Instructions for installing cuda-gdb on the macOS

    This tar archive holds the distribution of the CUDA 11.1 cuda-gdb debugger front-end for macOS.
    Native macOS debugging is not supported in this release. Remote debugging from a macOS host to other CUDA enabled targets, however, is supported.
    Supported Mac platforms: macOS 10.13
    To install:
  1. Create an installation directory
      INSTALL_DIR=$HOME/cuda-gdb-darwin-11.1
      mkdir $INSTALL_DIR
      cd $INSTALL_DIR
  2. Download the cuda-gdb-darwin-1.1.69.tar.gz tar archive into $INSTALL_DIR above
  3. Unpack the tar archive
      tar fxvz cuda-cuda-gdb-darwin-1.1.69.tar.gz
  4. Add the bin directory to your path
      PATH=$INSTALL_DIR/bin:$PATH
  5. Run cuda-gdb --version to confirm you're picking up the correct binaries
      cuda-gdb --version
  6. You should see the following output:

    NVIDIA (R) CUDA Debugger
    11.1 release
    Portions Copyright (C) 2007-2020 NVIDIA Corporation
    GNU gdb (GDB) 8.3.1
    Copyright (C) 2019 Free Software Foundation, Inc.
    License GPLv3+: GNU GPL version 3 or later
    This is free software: you are free to change and redistribute it.
    There is NO WARRANTY, to the extent permitted by law.
  • Follow the directions for remote debugging at
      https://docs.nvidia.com/cuda/cuda-gdb/index.html#remote-debugging


  • Instructions for installing Visual Profiler on the macOS

      Native macOS profiling is not supported in this release.
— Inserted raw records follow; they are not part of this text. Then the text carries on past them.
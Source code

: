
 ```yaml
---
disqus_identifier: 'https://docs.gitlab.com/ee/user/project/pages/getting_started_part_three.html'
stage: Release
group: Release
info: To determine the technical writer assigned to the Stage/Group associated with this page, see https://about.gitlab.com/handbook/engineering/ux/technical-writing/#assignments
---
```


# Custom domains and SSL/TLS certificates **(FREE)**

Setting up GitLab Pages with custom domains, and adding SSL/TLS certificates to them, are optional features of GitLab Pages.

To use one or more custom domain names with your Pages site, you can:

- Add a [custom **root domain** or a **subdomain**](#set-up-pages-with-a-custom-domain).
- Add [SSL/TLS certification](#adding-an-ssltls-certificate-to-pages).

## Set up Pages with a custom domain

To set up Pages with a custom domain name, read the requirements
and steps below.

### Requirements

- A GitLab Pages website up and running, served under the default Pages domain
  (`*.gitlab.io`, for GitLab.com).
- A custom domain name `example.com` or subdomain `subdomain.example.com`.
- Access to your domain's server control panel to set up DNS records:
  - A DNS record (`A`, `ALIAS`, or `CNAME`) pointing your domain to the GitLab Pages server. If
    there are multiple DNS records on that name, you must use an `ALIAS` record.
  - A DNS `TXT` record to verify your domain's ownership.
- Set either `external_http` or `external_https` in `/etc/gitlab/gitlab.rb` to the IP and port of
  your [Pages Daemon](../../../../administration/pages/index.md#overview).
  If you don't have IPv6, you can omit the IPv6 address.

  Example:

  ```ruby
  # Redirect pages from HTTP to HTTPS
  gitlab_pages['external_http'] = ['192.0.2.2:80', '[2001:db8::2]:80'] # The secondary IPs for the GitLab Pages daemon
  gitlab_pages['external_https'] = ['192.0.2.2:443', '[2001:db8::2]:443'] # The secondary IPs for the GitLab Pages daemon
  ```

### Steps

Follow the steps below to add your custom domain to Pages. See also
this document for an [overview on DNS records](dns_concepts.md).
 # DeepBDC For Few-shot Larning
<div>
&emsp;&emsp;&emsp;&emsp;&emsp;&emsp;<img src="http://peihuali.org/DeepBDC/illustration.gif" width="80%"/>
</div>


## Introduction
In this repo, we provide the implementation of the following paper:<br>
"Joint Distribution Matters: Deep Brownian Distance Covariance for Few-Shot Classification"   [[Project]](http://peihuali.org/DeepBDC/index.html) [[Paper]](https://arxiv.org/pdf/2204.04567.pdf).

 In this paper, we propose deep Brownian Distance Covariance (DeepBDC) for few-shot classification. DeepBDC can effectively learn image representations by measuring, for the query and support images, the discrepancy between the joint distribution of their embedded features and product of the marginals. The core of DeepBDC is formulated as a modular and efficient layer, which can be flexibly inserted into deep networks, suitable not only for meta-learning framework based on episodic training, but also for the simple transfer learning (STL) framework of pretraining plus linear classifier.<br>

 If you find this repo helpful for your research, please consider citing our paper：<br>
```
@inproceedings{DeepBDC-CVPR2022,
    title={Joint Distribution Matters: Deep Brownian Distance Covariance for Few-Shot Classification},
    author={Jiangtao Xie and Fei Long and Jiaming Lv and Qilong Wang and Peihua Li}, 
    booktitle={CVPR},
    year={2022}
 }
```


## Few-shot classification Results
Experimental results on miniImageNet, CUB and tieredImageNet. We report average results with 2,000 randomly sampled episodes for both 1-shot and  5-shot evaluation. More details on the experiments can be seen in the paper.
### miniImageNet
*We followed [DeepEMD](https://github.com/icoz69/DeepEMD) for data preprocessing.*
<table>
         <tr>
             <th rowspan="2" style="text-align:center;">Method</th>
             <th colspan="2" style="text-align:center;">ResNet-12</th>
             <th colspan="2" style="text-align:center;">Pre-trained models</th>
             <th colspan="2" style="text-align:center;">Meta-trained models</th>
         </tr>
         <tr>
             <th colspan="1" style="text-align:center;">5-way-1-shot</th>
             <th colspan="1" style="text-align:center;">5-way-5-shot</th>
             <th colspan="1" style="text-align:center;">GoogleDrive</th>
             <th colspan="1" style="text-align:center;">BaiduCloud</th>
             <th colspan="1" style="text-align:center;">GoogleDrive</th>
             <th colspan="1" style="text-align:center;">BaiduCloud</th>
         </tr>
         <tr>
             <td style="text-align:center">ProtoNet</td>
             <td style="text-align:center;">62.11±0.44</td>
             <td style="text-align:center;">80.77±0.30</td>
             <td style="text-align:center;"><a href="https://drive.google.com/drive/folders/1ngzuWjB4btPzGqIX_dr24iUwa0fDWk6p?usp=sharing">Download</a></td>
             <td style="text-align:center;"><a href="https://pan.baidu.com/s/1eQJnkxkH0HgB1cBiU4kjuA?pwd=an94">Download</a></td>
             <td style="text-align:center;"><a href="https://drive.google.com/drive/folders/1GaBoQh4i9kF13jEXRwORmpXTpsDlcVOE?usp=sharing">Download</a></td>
Remote profiling from a macOS host to other CUDA enabled targets, however, is supported.
      Supported Mac platforms: macOS 10.13
      Steps to install:
    1. Double click .dmg file to mount it and access it in finder.
    2. Drag nvvp folder and drop it to any location you want (say <nvvp_mac>).
      Directory Structure:
        |--nvvp
              |--bin/
              |--lib64/
              |--libnvvp/
    3. Download and install the required version of JDK.
      (Refer to the Notes about JRE Requirements when using Visual Profiler on the macOS section, below)
      Steps to run:
    1. Open terminal.
    2. Change to the bin folder
        > cd <nvvp_mac>/nvvp/bin
    3. Run nvvp script file in command line
        > ./nvvp -vm <path_to_java>
      <path_to_java> should point to the JRE update 151 version of Java (See Notes about JRE Requirements, below).
        For example:
        > ./nvvp -vm /Library/Java/JavaVirtualMachines/zulu-8.jdk/Contents/Home/jre/bin/java
      Summary of supported features:
    1. Remote profiling
    2. Import nvprof output files

    Notes about JRE Requirements when using Visual Profiler on the macOS

      OpenJDK provides an open-source (and standards compliant) implementation of a Java compliant JVM.
      Binaries are provided by various vendors such as Oracle, Azul Systems (Zulu), Amazon, Red Hat, IBM, etc.
      Visual Profiler needs to use an older version of Java, specifically JRE update 151, to work correctly.
      This is currently not offered by Oracle JDK but is provided by Azul Systems (Zulu).